__Goal of the exercise__:
Report how many lines below contain the word "used". Write only that number.
★ ★ ★ ★ ★ ★ ★
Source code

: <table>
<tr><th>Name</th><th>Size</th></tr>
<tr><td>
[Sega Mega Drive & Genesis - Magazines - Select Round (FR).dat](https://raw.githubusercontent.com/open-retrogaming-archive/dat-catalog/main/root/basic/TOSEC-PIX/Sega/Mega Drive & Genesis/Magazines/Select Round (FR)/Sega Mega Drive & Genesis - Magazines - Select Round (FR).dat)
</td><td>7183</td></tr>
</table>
★ ★ ★ ★ ★ ★ ★
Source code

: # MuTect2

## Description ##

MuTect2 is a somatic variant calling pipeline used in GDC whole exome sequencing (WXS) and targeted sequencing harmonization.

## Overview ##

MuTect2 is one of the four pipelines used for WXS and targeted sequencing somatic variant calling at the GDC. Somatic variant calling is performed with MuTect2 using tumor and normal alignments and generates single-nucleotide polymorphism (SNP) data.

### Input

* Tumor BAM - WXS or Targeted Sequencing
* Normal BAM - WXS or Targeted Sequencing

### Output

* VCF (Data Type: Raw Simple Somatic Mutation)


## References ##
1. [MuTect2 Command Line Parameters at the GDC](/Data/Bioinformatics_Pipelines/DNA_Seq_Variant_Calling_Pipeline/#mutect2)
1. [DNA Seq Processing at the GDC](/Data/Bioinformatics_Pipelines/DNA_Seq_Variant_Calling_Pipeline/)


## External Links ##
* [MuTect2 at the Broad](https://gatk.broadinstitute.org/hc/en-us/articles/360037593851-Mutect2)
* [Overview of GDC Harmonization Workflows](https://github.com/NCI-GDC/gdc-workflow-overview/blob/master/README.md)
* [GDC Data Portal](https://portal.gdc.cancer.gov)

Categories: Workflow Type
★ ★ ★ ★ ★ ★ ★
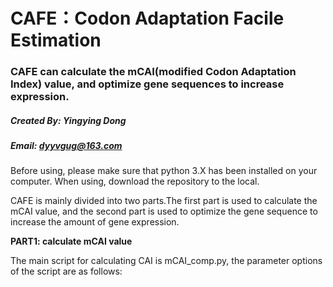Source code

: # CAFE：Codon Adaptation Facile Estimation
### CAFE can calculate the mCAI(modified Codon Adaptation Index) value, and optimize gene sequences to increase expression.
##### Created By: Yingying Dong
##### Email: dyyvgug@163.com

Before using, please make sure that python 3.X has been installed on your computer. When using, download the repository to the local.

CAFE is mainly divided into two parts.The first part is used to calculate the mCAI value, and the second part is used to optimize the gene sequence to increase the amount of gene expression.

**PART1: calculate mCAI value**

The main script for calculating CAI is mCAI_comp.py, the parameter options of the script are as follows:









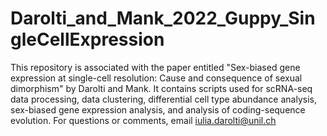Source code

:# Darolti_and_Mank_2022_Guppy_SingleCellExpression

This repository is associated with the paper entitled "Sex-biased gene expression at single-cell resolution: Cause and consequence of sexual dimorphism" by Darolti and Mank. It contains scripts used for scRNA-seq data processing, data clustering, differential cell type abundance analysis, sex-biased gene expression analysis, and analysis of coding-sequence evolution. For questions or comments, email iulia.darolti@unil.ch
★ ★ ★ ★ ★ ★ ★
__Exercise response__:
4